** Exercise details **
Check each line of the entries below for the word "transformations", and copy out the ones that have it.

>>>

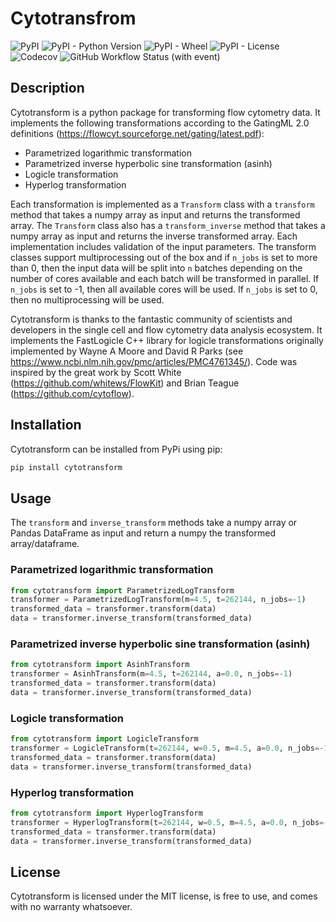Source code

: # Cytotransfrom

![PyPI](https://img.shields.io/pypi/v/cytotransform)
![PyPI - Python Version](https://img.shields.io/pypi/pyversions/cytotransform)
![PyPI - Wheel](https://img.shields.io/pypi/wheel/cytotransform)
![PyPI - License](https://img.shields.io/pypi/l/cytotransform)
![Codecov](https://img.shields.io/codecov/c/github/burtonrj/cytotransform)
![GitHub Workflow Status (with event)](https://img.shields.io/github/actions/workflow/status/burtonrj/cytotransform/build.yaml)

## Description

Cytotransform is a python package for transforming flow cytometry data. It implements the following transformations
according to the GatingML 2.0 definitions (https://flowcyt.sourceforge.net/gating/latest.pdf):

- Parametrized logarithmic transformation
- Parametrized inverse hyperbolic sine transformation (asinh)
- Logicle transformation
- Hyperlog transformation

Each transformation is implemented as a `Transform` class with a `transform` method that takes a numpy array as input
and returns the transformed array. The `Transform` class also has a `transform_inverse` method that takes a numpy array
as input and returns the inverse transformed array. Each implementation includes validation of the input parameters. The
transform classes support multiprocessing out of the box and if `n_jobs` is set to more than 0, then the input data will
be split into `n` batches depending on the number of cores available and each batch will be transformed in parallel.
If `n_jobs` is set to -1, then all available cores will be used. If `n_jobs` is set to 0, then no multiprocessing will
be used.

Cytotransform is thanks to the fantastic community of scientists and developers in the single cell and flow
cytometry data analysis ecosystem. It implements the FastLogicle C++ library for logicle transformations
originally implemented by Wayne A Moore and David R Parks (see https://www.ncbi.nlm.nih.gov/pmc/articles/PMC4761345/).
Code was inspired by the great work by Scott White (https://github.com/whitews/FlowKit) and Brian Teague
(https://github.com/cytoflow).

## Installation

Cytotransform can be installed from PyPi using pip:

```bash
pip install cytotransform
```

## Usage

The `transform` and `inverse_transform` methods take a numpy array or Pandas DataFrame as input and return a numpy the
transformed array/dataframe.

### Parametrized logarithmic transformation

```python
from cytotransform import ParametrizedLogTransform
transformer = ParametrizedLogTransform(m=4.5, t=262144, n_jobs=-1)
transformed_data = transformer.transform(data)
data = transformer.inverse_transform(transformed_data)
```

### Parametrized inverse hyperbolic sine transformation (asinh)

```python
from cytotransform import AsinhTransform
transformer = AsinhTransform(m=4.5, t=262144, a=0.0, n_jobs=-1)
transformed_data = transformer.transform(data)
data = transformer.inverse_transform(transformed_data)
```

### Logicle transformation

```python
from cytotransform import LogicleTransform
transformer = LogicleTransform(t=262144, w=0.5, m=4.5, a=0.0, n_jobs=-1)
transformed_data = transformer.transform(data)
data = transformer.inverse_transform(transformed_data)
```

### Hyperlog transformation

```python
from cytotransform import HyperlogTransform
transformer = HyperlogTransform(t=262144, w=0.5, m=4.5, a=0.0, n_jobs=-1)
transformed_data = transformer.transform(data)
data = transformer.inverse_transform(transformed_data)
```

## License

Cytotransform is licensed under the MIT license, is free to use, and comes with no warranty whatsoever.
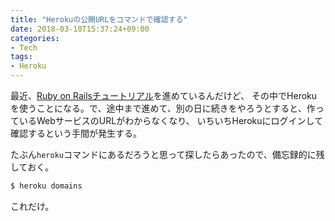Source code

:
 ```yaml
---
title: "Herokuの公開URLをコマンドで確認する"
date: 2018-03-10T15:37:24+09:00
categories:
- Tech
tags:
- Heroku
---
```


最近、[Ruby on Railsチュートリアル](https://railstutorial.jp)を進めているんだけど、
その中でHerokuを使うことになる。で、途中まで進めて、別の日に続きをやろうとすると、作っているWebサービスのURLがわからなくなり、
いちいちHerokuにログインして確認するという手間が発生する。

たぶん`heroku`コマンドにあるだろうと思って探したらあったので、備忘録的に残しておく。

<!--more-->

```bash
$ heroku domains
```

これだけ。
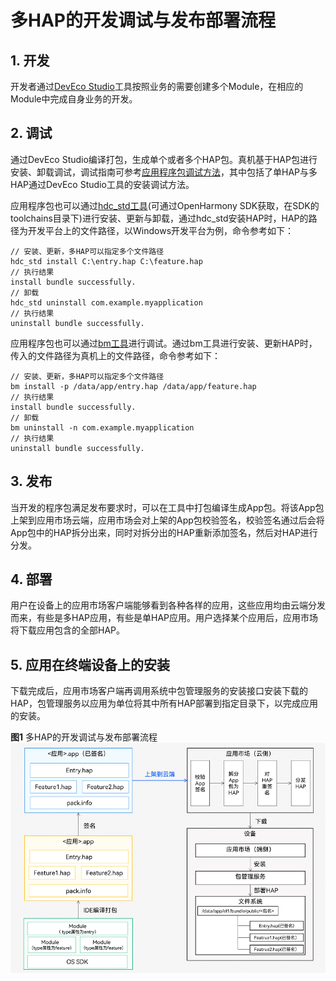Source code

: # 多HAP的开发调试与发布部署流程


## 1. 开发
开发者通过[DevEco Studio](https://developer.harmonyos.com/cn/develop/deveco-studio)工具按照业务的需要创建多个Module，在相应的Module中完成自身业务的开发。

## 2. 调试
通过DevEco Studio编译打包，生成单个或者多个HAP包。真机基于HAP包进行安装、卸载调试，调试指南可参考[应用程序包调试方法](https://developer.harmonyos.com/cn/docs/documentation/doc-guides/ohos-debugging-and-running-0000001263040487#section10491183521520)，其中包括了单HAP与多HAP通过DevEco Studio工具的安装调试方法。

应用程序包也可以通过[hdc_std工具](../../device-dev/subsystems/subsys-toolchain-hdc-guide.md)(可通过OpenHarmony SDK获取，在SDK的toolchains目录下)进行安装、更新与卸载，通过hdc_std安装HAP时，HAP的路径为开发平台上的文件路径，以Windows开发平台为例，命令参考如下：
```
// 安装、更新，多HAP可以指定多个文件路径
hdc_std install C:\entry.hap C:\feature.hap
// 执行结果
install bundle successfully.
// 卸载
hdc_std uninstall com.example.myapplication
// 执行结果
uninstall bundle successfully.
```
应用程序包也可以通过[bm工具](../../application-dev/tools/bm-tool.md)进行调试。通过bm工具进行安装、更新HAP时，传入的文件路径为真机上的文件路径，命令参考如下：
```
// 安装、更新，多HAP可以指定多个文件路径
bm install -p /data/app/entry.hap /data/app/feature.hap
// 执行结果
install bundle successfully.
// 卸载
bm uninstall -n com.example.myapplication
// 执行结果
uninstall bundle successfully.
```
## 3. 发布
当开发的程序包满足发布要求时，可以在工具中打包编译生成App包。将该App包上架到应用市场云端，应用市场会对上架的App包校验签名，校验签名通过后会将App包中的HAP拆分出来，同时对拆分出的HAP重新添加签名，然后对HAP进行分发。

## 4. 部署
用户在设备上的应用市场客户端能够看到各种各样的应用，这些应用均由云端分发而来，有些是多HAP应用，有些是单HAP应用。用户选择某个应用后，应用市场将下载应用包含的全部HAP。

## 5. 应用在终端设备上的安装
下载完成后，应用市场客户端再调用系统中包管理服务的安装接口安装下载的HAP，包管理服务以应用为单位将其中所有HAP部署到指定目录下，以完成应用的安装。

  **图1** 多HAP的开发调试与发布部署流程 
![hap-release](figures/hap-release.png)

<<<

** Task solution **
Cytotransform is a python package for transforming flow cytometry data. It implements the following transformations
cytometry data analysis ecosystem. It implements the FastLogicle C++ library for logicle transformations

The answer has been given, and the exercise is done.